* **EXERCISE REQUIREMENTS**: Look below for the line with "is the *nali_counter.v*", and from there restate every line word for word until the entries end.

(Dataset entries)

* * *

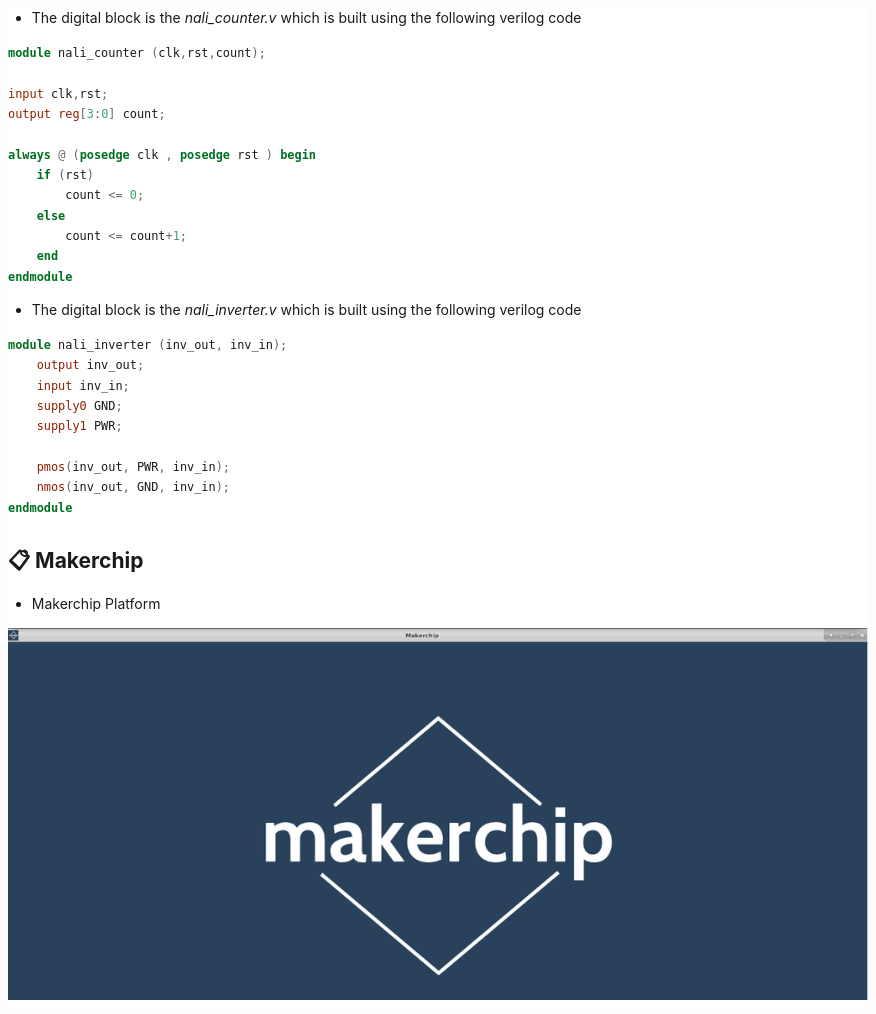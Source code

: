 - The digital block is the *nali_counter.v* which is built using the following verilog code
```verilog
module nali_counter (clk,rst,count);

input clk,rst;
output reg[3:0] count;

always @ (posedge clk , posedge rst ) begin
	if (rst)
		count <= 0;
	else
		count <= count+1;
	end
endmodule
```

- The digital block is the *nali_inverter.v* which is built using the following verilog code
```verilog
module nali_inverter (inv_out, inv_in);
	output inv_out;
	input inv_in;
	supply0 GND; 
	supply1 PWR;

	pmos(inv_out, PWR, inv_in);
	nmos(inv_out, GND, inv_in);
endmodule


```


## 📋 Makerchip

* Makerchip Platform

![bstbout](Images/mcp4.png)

* * *

* **OUTPUT BELOW**:
: - The digital block is the *nali_counter.v* which is built using the following verilog code
```verilog
module nali_counter (clk,rst,count);

input clk,rst;
output reg[3:0] count;

always @ (posedge clk , posedge rst ) begin
	if (rst)
		count <= 0;
	else
		count <= count+1;
	end
endmodule
```

- The digital block is the *nali_inverter.v* which is built using the following verilog code
```verilog
module nali_inverter (inv_out, inv_in);
	output inv_out;
	input inv_in;
	supply0 GND; 
	supply1 PWR;

	pmos(inv_out, PWR, inv_in);
	nmos(inv_out, GND, inv_in);
endmodule


```


## 📋 Makerchip

* Makerchip Platform

![bstbout](Images/mcp4.png)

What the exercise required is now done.